(Data excerpts)
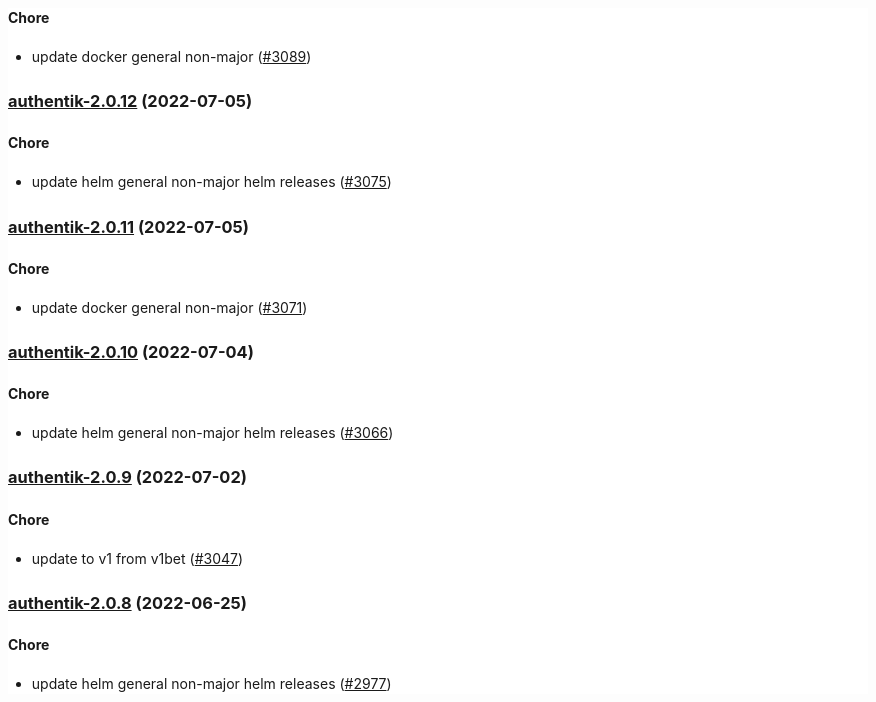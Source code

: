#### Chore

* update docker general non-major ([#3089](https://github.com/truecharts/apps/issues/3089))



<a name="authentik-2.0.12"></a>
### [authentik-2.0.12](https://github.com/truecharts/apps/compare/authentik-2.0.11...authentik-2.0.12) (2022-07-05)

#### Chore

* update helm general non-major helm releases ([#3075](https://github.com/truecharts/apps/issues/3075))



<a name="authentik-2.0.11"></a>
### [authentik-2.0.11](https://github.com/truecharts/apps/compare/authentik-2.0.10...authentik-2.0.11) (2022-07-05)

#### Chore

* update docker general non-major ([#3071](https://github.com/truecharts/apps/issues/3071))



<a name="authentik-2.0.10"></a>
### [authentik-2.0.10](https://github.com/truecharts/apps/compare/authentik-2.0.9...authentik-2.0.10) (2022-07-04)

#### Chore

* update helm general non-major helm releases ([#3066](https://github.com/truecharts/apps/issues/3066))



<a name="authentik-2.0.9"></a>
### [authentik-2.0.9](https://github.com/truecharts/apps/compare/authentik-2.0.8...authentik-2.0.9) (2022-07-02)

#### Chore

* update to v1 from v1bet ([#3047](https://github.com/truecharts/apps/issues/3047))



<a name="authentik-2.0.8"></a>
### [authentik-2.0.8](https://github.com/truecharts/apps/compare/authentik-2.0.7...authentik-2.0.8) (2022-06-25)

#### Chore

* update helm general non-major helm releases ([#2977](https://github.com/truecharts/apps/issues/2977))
(End Data excerpts)
(Data excerpts)
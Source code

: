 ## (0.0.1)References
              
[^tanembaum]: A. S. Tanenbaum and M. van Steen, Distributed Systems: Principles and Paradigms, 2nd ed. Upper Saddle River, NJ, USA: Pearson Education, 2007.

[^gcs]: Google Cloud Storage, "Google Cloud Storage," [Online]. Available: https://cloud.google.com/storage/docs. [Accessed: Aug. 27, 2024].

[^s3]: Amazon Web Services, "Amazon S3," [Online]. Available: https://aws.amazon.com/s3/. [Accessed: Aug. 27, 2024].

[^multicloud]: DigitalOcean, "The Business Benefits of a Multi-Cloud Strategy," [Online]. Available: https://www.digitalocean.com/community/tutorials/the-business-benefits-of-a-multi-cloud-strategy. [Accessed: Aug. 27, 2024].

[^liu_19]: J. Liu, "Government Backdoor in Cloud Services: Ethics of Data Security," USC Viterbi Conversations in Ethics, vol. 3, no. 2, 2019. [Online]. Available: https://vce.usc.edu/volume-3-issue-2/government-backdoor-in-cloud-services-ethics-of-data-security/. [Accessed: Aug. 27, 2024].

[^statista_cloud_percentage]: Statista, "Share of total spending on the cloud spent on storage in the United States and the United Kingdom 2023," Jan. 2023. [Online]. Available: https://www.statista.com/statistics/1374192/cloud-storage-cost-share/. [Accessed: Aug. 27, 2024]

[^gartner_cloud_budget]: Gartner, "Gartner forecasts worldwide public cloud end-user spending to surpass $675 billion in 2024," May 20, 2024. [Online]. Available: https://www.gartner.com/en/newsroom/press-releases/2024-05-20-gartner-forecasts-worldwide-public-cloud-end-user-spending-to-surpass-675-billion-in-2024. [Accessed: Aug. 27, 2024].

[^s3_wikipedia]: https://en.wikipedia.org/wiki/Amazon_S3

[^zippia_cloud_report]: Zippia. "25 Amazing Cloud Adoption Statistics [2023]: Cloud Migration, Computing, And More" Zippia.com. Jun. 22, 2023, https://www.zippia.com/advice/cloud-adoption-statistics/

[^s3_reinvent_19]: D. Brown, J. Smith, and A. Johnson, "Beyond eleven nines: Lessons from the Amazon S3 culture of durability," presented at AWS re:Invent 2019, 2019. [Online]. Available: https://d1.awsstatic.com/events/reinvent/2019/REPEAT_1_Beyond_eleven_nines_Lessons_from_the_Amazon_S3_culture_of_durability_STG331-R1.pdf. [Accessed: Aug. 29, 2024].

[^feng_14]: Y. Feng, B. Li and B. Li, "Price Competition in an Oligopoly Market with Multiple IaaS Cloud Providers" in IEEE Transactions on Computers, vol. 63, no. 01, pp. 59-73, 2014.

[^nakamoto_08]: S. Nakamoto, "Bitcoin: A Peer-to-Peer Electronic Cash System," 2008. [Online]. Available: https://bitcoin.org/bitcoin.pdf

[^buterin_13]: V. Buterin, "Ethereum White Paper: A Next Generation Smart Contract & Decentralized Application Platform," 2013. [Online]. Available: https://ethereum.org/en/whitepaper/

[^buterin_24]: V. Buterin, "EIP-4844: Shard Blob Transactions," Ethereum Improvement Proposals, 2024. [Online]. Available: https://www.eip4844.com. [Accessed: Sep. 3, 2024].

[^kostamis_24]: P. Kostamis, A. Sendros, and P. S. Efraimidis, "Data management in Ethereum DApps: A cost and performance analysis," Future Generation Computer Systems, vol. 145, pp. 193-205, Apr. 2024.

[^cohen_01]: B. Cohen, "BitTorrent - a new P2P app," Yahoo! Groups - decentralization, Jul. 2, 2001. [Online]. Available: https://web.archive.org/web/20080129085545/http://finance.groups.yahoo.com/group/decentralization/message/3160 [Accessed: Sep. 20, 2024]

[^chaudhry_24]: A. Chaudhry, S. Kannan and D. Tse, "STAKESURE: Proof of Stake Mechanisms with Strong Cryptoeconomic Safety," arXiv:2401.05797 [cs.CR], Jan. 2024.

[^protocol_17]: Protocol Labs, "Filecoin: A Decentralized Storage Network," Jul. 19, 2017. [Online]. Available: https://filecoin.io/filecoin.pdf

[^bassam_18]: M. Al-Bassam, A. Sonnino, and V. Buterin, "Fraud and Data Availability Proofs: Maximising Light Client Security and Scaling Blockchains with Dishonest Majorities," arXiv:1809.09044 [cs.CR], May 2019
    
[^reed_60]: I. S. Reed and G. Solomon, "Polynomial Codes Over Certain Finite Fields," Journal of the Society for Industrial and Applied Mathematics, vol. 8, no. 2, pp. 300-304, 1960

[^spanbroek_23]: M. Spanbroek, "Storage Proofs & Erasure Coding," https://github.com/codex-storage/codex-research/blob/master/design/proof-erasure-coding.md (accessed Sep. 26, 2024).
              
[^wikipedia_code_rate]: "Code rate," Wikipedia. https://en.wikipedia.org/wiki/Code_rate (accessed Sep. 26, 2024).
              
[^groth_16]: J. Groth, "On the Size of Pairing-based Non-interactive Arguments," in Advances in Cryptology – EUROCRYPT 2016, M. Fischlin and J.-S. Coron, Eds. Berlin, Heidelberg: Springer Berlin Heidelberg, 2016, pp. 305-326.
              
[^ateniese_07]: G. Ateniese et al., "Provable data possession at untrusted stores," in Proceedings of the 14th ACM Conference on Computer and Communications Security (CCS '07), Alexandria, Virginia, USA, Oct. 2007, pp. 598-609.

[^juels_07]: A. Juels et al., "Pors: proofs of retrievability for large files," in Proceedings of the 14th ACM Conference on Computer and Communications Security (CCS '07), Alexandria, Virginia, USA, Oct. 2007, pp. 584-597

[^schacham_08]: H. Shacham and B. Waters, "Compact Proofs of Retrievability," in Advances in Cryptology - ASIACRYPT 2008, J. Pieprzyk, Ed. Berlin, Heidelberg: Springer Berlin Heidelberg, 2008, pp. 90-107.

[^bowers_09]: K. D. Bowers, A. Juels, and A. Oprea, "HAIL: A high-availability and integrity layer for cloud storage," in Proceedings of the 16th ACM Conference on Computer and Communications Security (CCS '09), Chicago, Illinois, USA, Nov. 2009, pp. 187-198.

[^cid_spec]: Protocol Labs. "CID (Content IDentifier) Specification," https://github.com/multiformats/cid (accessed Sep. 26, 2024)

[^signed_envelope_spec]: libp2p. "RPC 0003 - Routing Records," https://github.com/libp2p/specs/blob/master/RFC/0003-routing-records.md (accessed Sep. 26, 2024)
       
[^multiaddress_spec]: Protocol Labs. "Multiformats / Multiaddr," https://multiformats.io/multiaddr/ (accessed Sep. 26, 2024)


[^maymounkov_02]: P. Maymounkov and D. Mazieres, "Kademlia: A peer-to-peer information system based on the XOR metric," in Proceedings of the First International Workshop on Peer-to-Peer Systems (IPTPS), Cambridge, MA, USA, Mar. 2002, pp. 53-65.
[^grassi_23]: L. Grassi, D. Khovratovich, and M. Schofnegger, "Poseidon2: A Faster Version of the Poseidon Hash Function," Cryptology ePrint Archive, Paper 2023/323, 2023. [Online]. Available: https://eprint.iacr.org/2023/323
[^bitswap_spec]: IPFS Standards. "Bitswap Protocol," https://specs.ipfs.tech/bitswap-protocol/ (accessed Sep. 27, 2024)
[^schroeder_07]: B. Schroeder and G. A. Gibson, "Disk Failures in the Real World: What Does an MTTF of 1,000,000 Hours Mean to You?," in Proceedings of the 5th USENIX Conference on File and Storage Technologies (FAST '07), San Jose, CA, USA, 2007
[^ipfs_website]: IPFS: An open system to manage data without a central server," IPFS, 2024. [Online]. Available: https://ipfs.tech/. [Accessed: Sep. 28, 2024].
(End Data excerpts)
* _Work to be completed_:
The range runs from the line with "[^maymounkov_02]: P. Maymounkov" up to and including the line with "[^bitswap_spec]: IPFS Standards." in the listing above; please write out exactly those lines and nothing more.

* _Your response_:
[^maymounkov_02]: P. Maymounkov and D. Mazieres, "Kademlia: A peer-to-peer information system based on the XOR metric," in Proceedings of the First International Workshop on Peer-to-Peer Systems (IPTPS), Cambridge, MA, USA, Mar. 2002, pp. 53-65.
[^grassi_23]: L. Grassi, D. Khovratovich, and M. Schofnegger, "Poseidon2: A Faster Version of the Poseidon Hash Function," Cryptology ePrint Archive, Paper 2023/323, 2023. [Online]. Available: https://eprint.iacr.org/2023/323
[^bitswap_spec]: IPFS Standards. "Bitswap Protocol," https://specs.ipfs.tech/bitswap-protocol/ (accessed Sep. 27, 2024)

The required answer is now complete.